When I sit down to a blank sheet of paper,
I may become a yellow-haired boy,
a snarling pirate,
a prankish wizard’s ghost,
or even a dog with arrogant wolf’s eyes.
But beneath all the makeup, the wigs and putty noses
off on a fresh adventure and having as much fun as I can.”
So said the great children’s author Sid Fleischman, who passed away in March, 2010. He was 90 years old. Even just reading his bio makes me feel like I am reading a colorful adventure book.
Born in Brooklyn, NY, he grew up in San Diego, CA and decided in 5th grade to become a magician. Just out of high-school he traveled with ghost-and-goblin magic shows and vaudeville. As he said, “I was on my way to becoming a writer, I just didn’t know it.”
He wrote a book on magic tricks while still in high school, which he was offered $50 for. This made him realize he had a knack for writing, and he went on to write over 60 children’s books, adult novels and movie screenplays. He also won the Newbery Medal in 1987 for The Whipping Boy (which I just finished reading and it was hilariously awesome).
Take a look at our video filmed in 2008, where Sid talks about how he got his start as a writer. I didn’t know so much about him before this interview, but after watching this, he had me at “hello!”

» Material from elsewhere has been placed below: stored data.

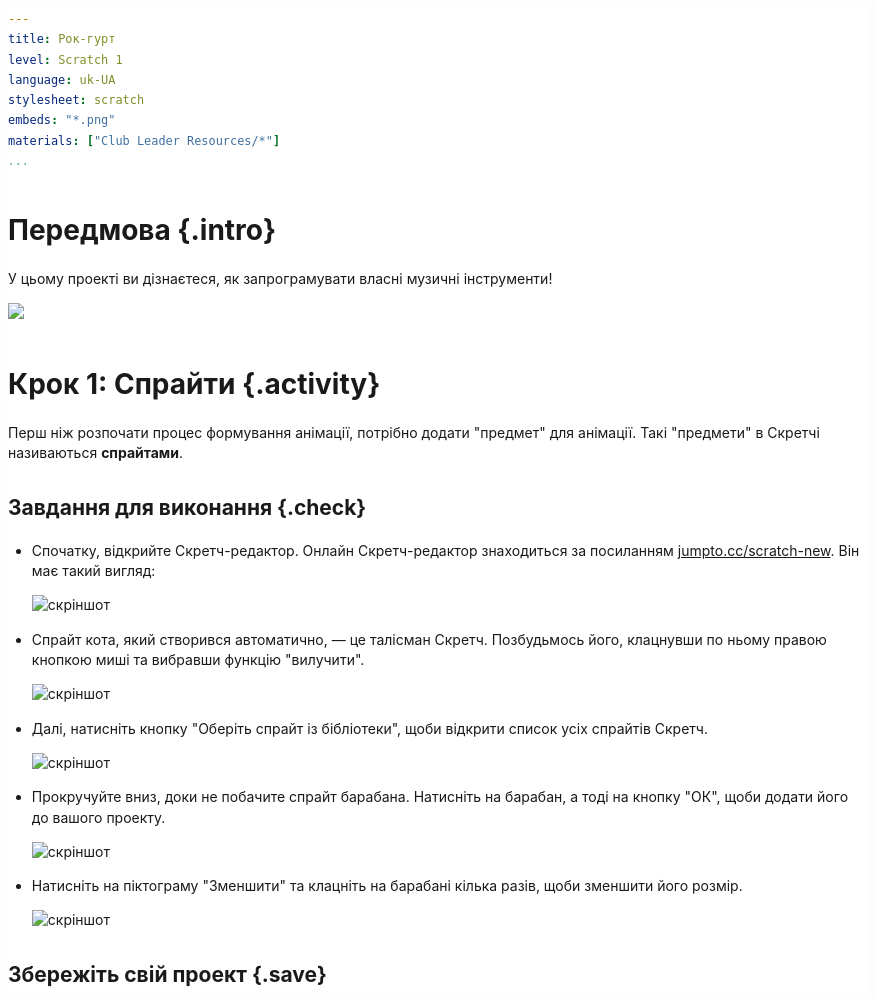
 ```yaml
---
title: Рок-гурт
level: Scratch 1
language: uk-UA
stylesheet: scratch
embeds: "*.png"
materials: ["Club Leader Resources/*"]
...
```


# Передмова {.intro}

У цьому проекті ви дізнаєтеся, як запрограмувати власні музичні інструменти!

<div class="scratch-preview">
  <iframe allowtransparency="true" width="485" height="402" src="http://scratch.mit.edu/projects/embed/26741186/?autostart=false" frameborder="0"></iframe> <img src="band-final.png" />
</div>

# Крок 1: Спрайти {.activity}

Перш ніж розпочати процес формування анімації, потрібно додати "предмет" для анімації. Такі "предмети" в Скретчі називаються **спрайтами**.

## Завдання для виконання {.check}

+ Спочатку, відкрийте Скретч-редактор. Онлайн Скретч-редактор знаходиться за посиланням [jumpto.cc/scratch-new](http://jumpto.cc/scratch-new). Він має такий вигляд:
    
    ![скріншот](band-scratch.png)

+ Спрайт кота, який створився автоматично, — це талісман Скретч. Позбудьмось його, клацнувши по ньому правою кнопкою миші та вибравши функцію "вилучити".
    
    ![скріншот](band-delete.png)

+ Далі, натисніть кнопку "Оберіть спрайт із бібліотеки", щоби відкрити список усіх спрайтів Скретч.
    
    ![скріншот](band-sprite-library.png)

+ Прокручуйте вниз, доки не побачите спрайт барабана. Натисніть на барабан, а тоді на кнопку "ОК", щоби додати його до вашого проекту.
    
    ![скріншот](band-sprite-drum.png)

+ Натисніть на піктограму "Зменшити" та клацніть на барабані кілька разів, щоби зменшити його розмір.
    
    ![скріншот](band-shrink.png)

## Збережіть свій проект {.save}
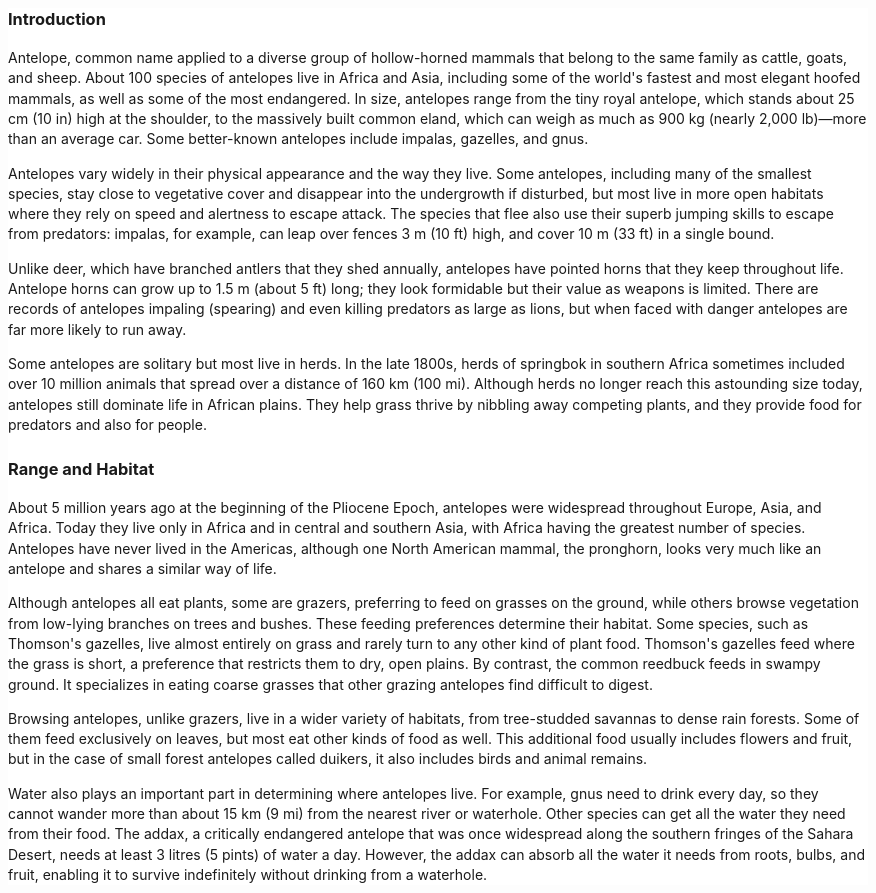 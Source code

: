 
### Introduction

Antelope, common name applied to a diverse group of hollow-horned mammals that belong to the same family as cattle, goats, and sheep. About 100 species of antelopes live in Africa and Asia, including some of the world's fastest and most elegant hoofed mammals, as well as some of the most endangered. In size, antelopes range from the tiny royal antelope, which stands about 25 cm (10 in) high at the shoulder, to the massively built common eland, which can weigh as much as 900 kg (nearly 2,000 lb)—more than an average car. Some better-known antelopes include impalas, gazelles, and gnus.

Antelopes vary widely in their physical appearance and the way they live. Some antelopes, including many of the smallest species, stay close to vegetative cover and disappear into the undergrowth if disturbed, but most live in more open habitats where they rely on speed and alertness to escape attack. The species that flee also use their superb jumping skills to escape from predators: impalas, for example, can leap over fences 3 m (10 ft) high, and cover 10 m (33 ft) in a single bound.

Unlike deer, which have branched antlers that they shed annually, antelopes have pointed horns that they keep throughout life. Antelope horns can grow up to 1.5 m (about 5 ft) long; they look formidable but their value as weapons is limited. There are records of antelopes impaling (spearing) and even killing predators as large as lions, but when faced with danger antelopes are far more likely to run away.

Some antelopes are solitary but most live in herds. In the late 1800s, herds of springbok in southern Africa sometimes included over 10 million animals that spread over a distance of 160 km (100 mi). Although herds no longer reach this astounding size today, antelopes still dominate life in African plains. They help grass thrive by nibbling away competing plants, and they provide food for predators and also for people.

### Range and Habitat

About 5 million years ago at the beginning of the Pliocene Epoch, antelopes were widespread throughout Europe, Asia, and Africa. Today they live only in Africa and in central and southern Asia, with Africa having the greatest number of species. Antelopes have never lived in the Americas, although one North American mammal, the pronghorn, looks very much like an antelope and shares a similar way of life.

Although antelopes all eat plants, some are grazers, preferring to feed on grasses on the ground, while others browse vegetation from low-lying branches on trees and bushes. These feeding preferences determine their habitat. Some species, such as Thomson's gazelles, live almost entirely on grass and rarely turn to any other kind of plant food. Thomson's gazelles feed where the grass is short, a preference that restricts them to dry, open plains. By contrast, the common reedbuck feeds in swampy ground. It specializes in eating coarse grasses that other grazing antelopes find difficult to digest.

Browsing antelopes, unlike grazers, live in a wider variety of habitats, from tree-studded savannas to dense rain forests. Some of them feed exclusively on leaves, but most eat other kinds of food as well. This additional food usually includes flowers and fruit, but in the case of small forest antelopes called duikers, it also includes birds and animal remains.

Water also plays an important part in determining where antelopes live. For example, gnus need to drink every day, so they cannot wander more than about 15 km (9 mi) from the nearest river or waterhole. Other species can get all the water they need from their food. The addax, a critically endangered antelope that was once widespread along the southern fringes of the Sahara Desert, needs at least 3 litres (5 pints) of water a day. However, the addax can absorb all the water it needs from roots, bulbs, and fruit, enabling it to survive indefinitely without drinking from a waterhole.
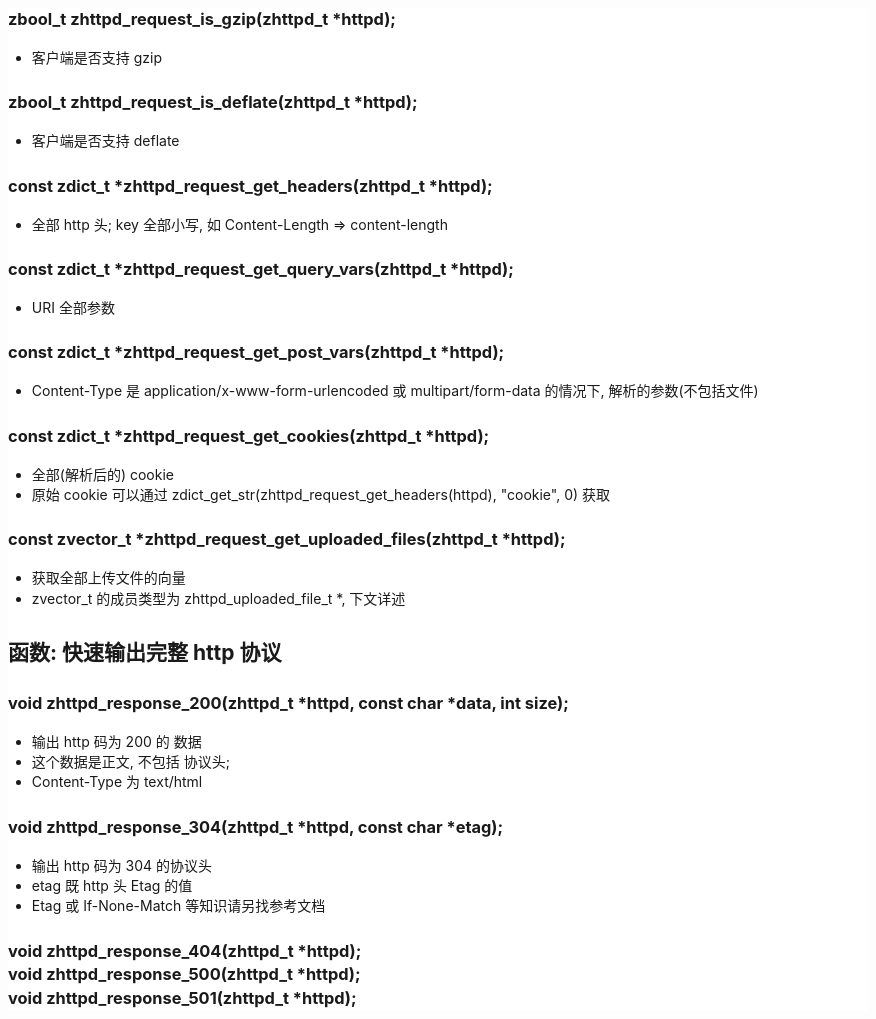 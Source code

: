 ### zbool_t zhttpd_request_is_gzip(zhttpd_t *httpd);

* 客户端是否支持 gzip

### zbool_t zhttpd_request_is_deflate(zhttpd_t *httpd);

* 客户端是否支持 deflate

### const zdict_t *zhttpd_request_get_headers(zhttpd_t *httpd);

* 全部 http 头; key 全部小写, 如 Content-Length =&gt; content-length

### const zdict_t *zhttpd_request_get_query_vars(zhttpd_t *httpd);

* URI 全部参数

### const zdict_t *zhttpd_request_get_post_vars(zhttpd_t *httpd);

* Content-Type 是 application/x-www-form-urlencoded 或 multipart/form-data 的情况下, 解析的参数(不包括文件)

### const zdict_t *zhttpd_request_get_cookies(zhttpd_t *httpd);

* 全部(解析后的) cookie
* 原始 cookie 可以通过 zdict_get_str(zhttpd_request_get_headers(httpd), "cookie", 0) 获取

### const zvector_t *zhttpd_request_get_uploaded_files(zhttpd_t *httpd);

* 获取全部上传文件的向量
* zvector_t 的成员类型为 zhttpd_uploaded_file_t *, 下文详述

## 函数: 快速输出完整 http 协议

### void zhttpd_response_200(zhttpd_t *httpd, const char *data, int size);

* 输出 http 码为 200 的 数据
* 这个数据是正文, 不包括 协议头;
* Content-Type 为 text/html

### void zhttpd_response_304(zhttpd_t *httpd, const char *etag);

* 输出 http 码为 304 的协议头
* etag 既 http 头 Etag 的值
* Etag 或 If-None-Match 等知识请另找参考文档

### void zhttpd_response_404(zhttpd_t *httpd);<BR />void zhttpd_response_500(zhttpd_t *httpd);<BR />void zhttpd_response_501(zhttpd_t *httpd);

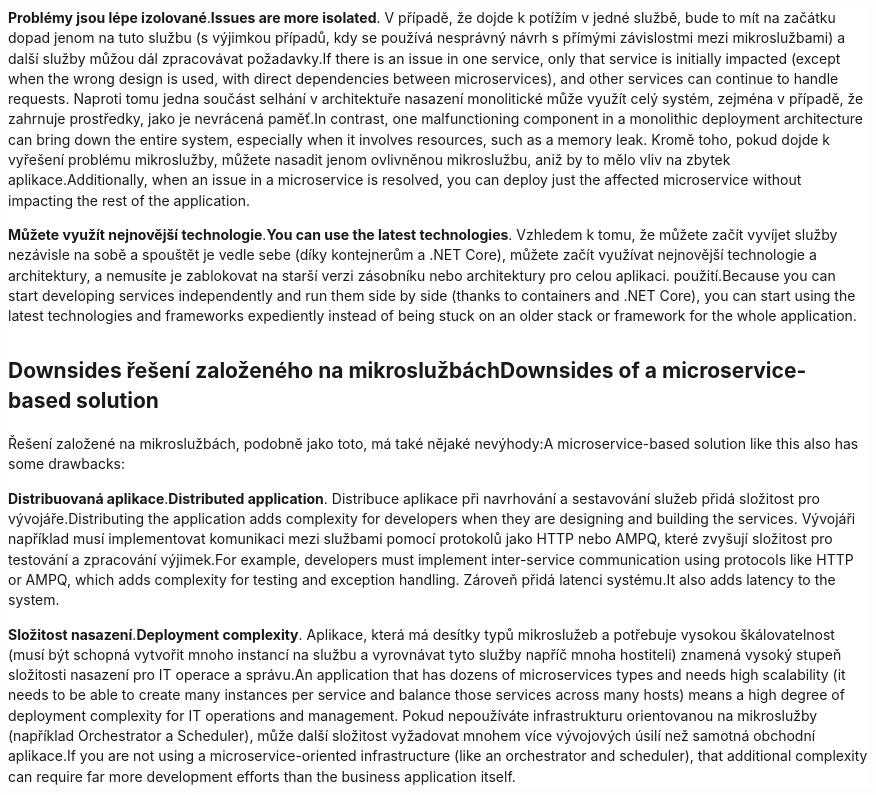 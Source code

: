 <span data-ttu-id="b37d3-188">**Problémy jsou lépe izolované**.</span><span class="sxs-lookup"><span data-stu-id="b37d3-188">**Issues are more isolated**.</span></span> <span data-ttu-id="b37d3-189">V případě, že dojde k potížím v jedné službě, bude to mít na začátku dopad jenom na tuto službu (s výjimkou případů, kdy se používá nesprávný návrh s přímými závislostmi mezi mikroslužbami) a další služby můžou dál zpracovávat požadavky.</span><span class="sxs-lookup"><span data-stu-id="b37d3-189">If there is an issue in one service, only that service is initially impacted (except when the wrong design is used, with direct dependencies between microservices), and other services can continue to handle requests.</span></span> <span data-ttu-id="b37d3-190">Naproti tomu jedna součást selhání v architektuře nasazení monolitické může využít celý systém, zejména v případě, že zahrnuje prostředky, jako je nevrácená paměť.</span><span class="sxs-lookup"><span data-stu-id="b37d3-190">In contrast, one malfunctioning component in a monolithic deployment architecture can bring down the entire system, especially when it involves resources, such as a memory leak.</span></span> <span data-ttu-id="b37d3-191">Kromě toho, pokud dojde k vyřešení problému mikroslužby, můžete nasadit jenom ovlivněnou mikroslužbu, aniž by to mělo vliv na zbytek aplikace.</span><span class="sxs-lookup"><span data-stu-id="b37d3-191">Additionally, when an issue in a microservice is resolved, you can deploy just the affected microservice without impacting the rest of the application.</span></span>

<span data-ttu-id="b37d3-192">**Můžete využít nejnovější technologie**.</span><span class="sxs-lookup"><span data-stu-id="b37d3-192">**You can use the latest technologies**.</span></span> <span data-ttu-id="b37d3-193">Vzhledem k tomu, že můžete začít vyvíjet služby nezávisle na sobě a spouštět je vedle sebe (díky kontejnerům a .NET Core), můžete začít využívat nejnovější technologie a architektury, a nemusíte je zablokovat na starší verzi zásobníku nebo architektury pro celou aplikaci. použití.</span><span class="sxs-lookup"><span data-stu-id="b37d3-193">Because you can start developing services independently and run them side by side (thanks to containers and .NET Core), you can start using the latest technologies and frameworks expediently instead of being stuck on an older stack or framework for the whole application.</span></span>

## <a name="downsides-of-a-microservice-based-solution"></a><span data-ttu-id="b37d3-194">Downsides řešení založeného na mikroslužbách</span><span class="sxs-lookup"><span data-stu-id="b37d3-194">Downsides of a microservice-based solution</span></span>

<span data-ttu-id="b37d3-195">Řešení založené na mikroslužbách, podobně jako toto, má také nějaké nevýhody:</span><span class="sxs-lookup"><span data-stu-id="b37d3-195">A microservice-based solution like this also has some drawbacks:</span></span>

<span data-ttu-id="b37d3-196">**Distribuovaná aplikace**.</span><span class="sxs-lookup"><span data-stu-id="b37d3-196">**Distributed application**.</span></span> <span data-ttu-id="b37d3-197">Distribuce aplikace při navrhování a sestavování služeb přidá složitost pro vývojáře.</span><span class="sxs-lookup"><span data-stu-id="b37d3-197">Distributing the application adds complexity for developers when they are designing and building the services.</span></span> <span data-ttu-id="b37d3-198">Vývojáři například musí implementovat komunikaci mezi službami pomocí protokolů jako HTTP nebo AMPQ, které zvyšují složitost pro testování a zpracování výjimek.</span><span class="sxs-lookup"><span data-stu-id="b37d3-198">For example, developers must implement inter-service communication using protocols like HTTP or AMPQ, which adds complexity for testing and exception handling.</span></span> <span data-ttu-id="b37d3-199">Zároveň přidá latenci systému.</span><span class="sxs-lookup"><span data-stu-id="b37d3-199">It also adds latency to the system.</span></span>

<span data-ttu-id="b37d3-200">**Složitost nasazení**.</span><span class="sxs-lookup"><span data-stu-id="b37d3-200">**Deployment complexity**.</span></span> <span data-ttu-id="b37d3-201">Aplikace, která má desítky typů mikroslužeb a potřebuje vysokou škálovatelnost (musí být schopná vytvořit mnoho instancí na službu a vyrovnávat tyto služby napříč mnoha hostiteli) znamená vysoký stupeň složitosti nasazení pro IT operace a správu.</span><span class="sxs-lookup"><span data-stu-id="b37d3-201">An application that has dozens of microservices types and needs high scalability (it needs to be able to create many instances per service and balance those services across many hosts) means a high degree of deployment complexity for IT operations and management.</span></span> <span data-ttu-id="b37d3-202">Pokud nepoužíváte infrastrukturu orientovanou na mikroslužby (například Orchestrator a Scheduler), může další složitost vyžadovat mnohem více vývojových úsilí než samotná obchodní aplikace.</span><span class="sxs-lookup"><span data-stu-id="b37d3-202">If you are not using a microservice-oriented infrastructure (like an orchestrator and scheduler), that additional complexity can require far more development efforts than the business application itself.</span></span>

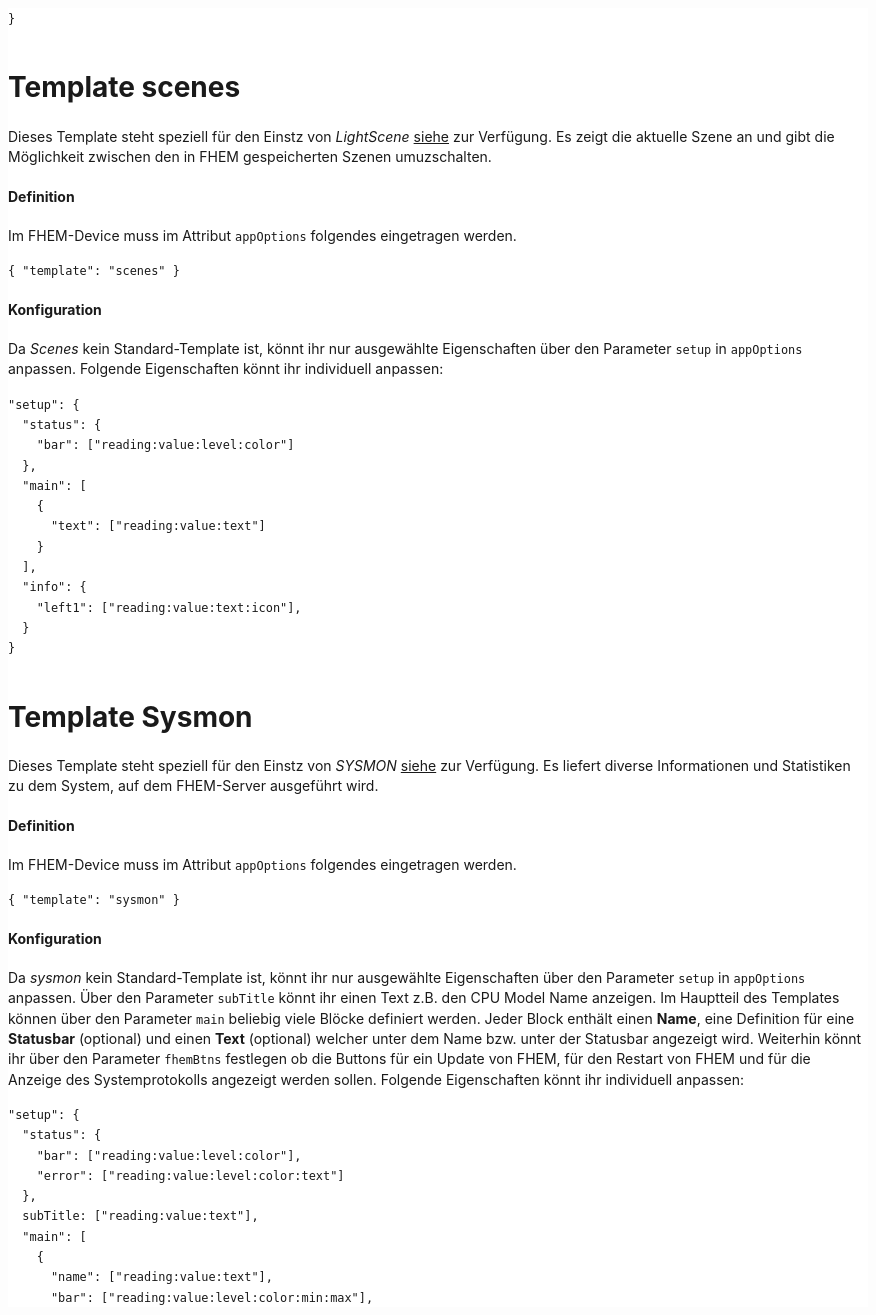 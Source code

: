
 ```
}
```

# Template scenes
Dieses Template steht speziell für den Einstz von *LightScene* [siehe](https://fhem.de/commandref_DE.html#LightScene) zur Verfügung. Es zeigt die aktuelle Szene an und gibt die Möglichkeit zwischen den in FHEM gespeicherten Szenen umuzschalten.
#### Definition
Im FHEM-Device muss im Attribut `appOptions` folgendes eingetragen werden.
```
{ "template": "scenes" }
```

#### Konfiguration
Da *Scenes* kein Standard-Template ist, könnt ihr nur ausgewählte Eigenschaften über den Parameter `setup` in `appOptions` anpassen. Folgende Eigenschaften könnt ihr individuell anpassen:
```
"setup": {
  "status": {
    "bar": ["reading:value:level:color"]
  },
  "main": [
    {
      "text": ["reading:value:text"]
    }
  ],
  "info": {
    "left1": ["reading:value:text:icon"],
  }
}
```
# Template Sysmon
Dieses Template steht speziell für den Einstz von *SYSMON* [siehe](https://fhem.de/commandref_DE.html#SYSMON) zur Verfügung. Es liefert diverse Informationen und Statistiken zu dem System, auf dem FHEM-Server ausgeführt wird.
#### Definition
Im FHEM-Device muss im Attribut `appOptions` folgendes eingetragen werden.
```
{ "template": "sysmon" }
```

#### Konfiguration
Da *sysmon* kein Standard-Template ist, könnt ihr nur ausgewählte Eigenschaften über den Parameter `setup` in `appOptions` anpassen. Über den Parameter `subTitle` könnt ihr einen Text z.B. den CPU Model Name anzeigen. Im Hauptteil des Templates können über den Parameter `main` beliebig viele Blöcke definiert werden. Jeder Block enthält einen **Name**, eine Definition für eine **Statusbar** (optional) und einen **Text** (optional) welcher unter dem Name bzw. unter der Statusbar angezeigt wird. Weiterhin könnt ihr über den Parameter `fhemBtns` festlegen ob die Buttons für ein Update von FHEM, für den Restart von FHEM und für die Anzeige des Systemprotokolls angezeigt werden sollen. Folgende Eigenschaften könnt ihr individuell anpassen:
```
"setup": {
  "status": {
    "bar": ["reading:value:level:color"],
    "error": ["reading:value:level:color:text"]
  },
  subTitle: ["reading:value:text"],
  "main": [
    {
      "name": ["reading:value:text"],
      "bar": ["reading:value:level:color:min:max"],
```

Some of his best known books:
- The Whipping Boy – about a spoiled young prince (Prince Brat) and a street urchin who is his “whipping boy” who gets whipped when the prince misbehaves.
- The Thirteenth Floor – a book of witchcraft and illusion that begins with the superstition that there is something evil and magical about the number 13.
- Jim Ugly – please, the title alone got me interested! This one’s about an orphan and his dead father’s wolf-like dog in the frontier west.
- The McBroom books – (Here Comes McBroom, McBroom Tells a Lie, McBroom’s Wonderful One Acre Farm, etc). Tall tales from the farm. Includes one about a summer so dry that the McBroom cow only produced powdered milk. Funny stuff.
- The Ghost in the Noonday Sun – arose from the folk belief that anyone born at the stroke of midnight has the power to see ghosts.
- Mr. Mysterious & Company – Sid wrote this book to help his kids understand what he did for a living. They didn’t understand why other dads went into an office or job each day and he stayed at home. This started his foray into children’s books.
He also did bios of Houdini and Mark Twain, and Charlie Chaplin, which I’ll have to check out.
Take a look at this video where Sid talks about his writing process. (Good for all you aspiring writers!) Supposedly, Sid wrote his books at a huge table cluttered with projects: story ideas, library books, research, letters, notes, pens, pencils, and a computer. (Nice to know you don’t have to be a neat freak to be a good writer!)
And lastly, this video clip includes some words of advice for young writers straight from Sid himself:
In my opinion, he is one of those timeless authors whose books you could read now … or fifty years from now, and the book would still be great. The world was lucky to have him, and I’m sure he’ll inspire the next generation of writers. Sid Fleischman, you will be missed.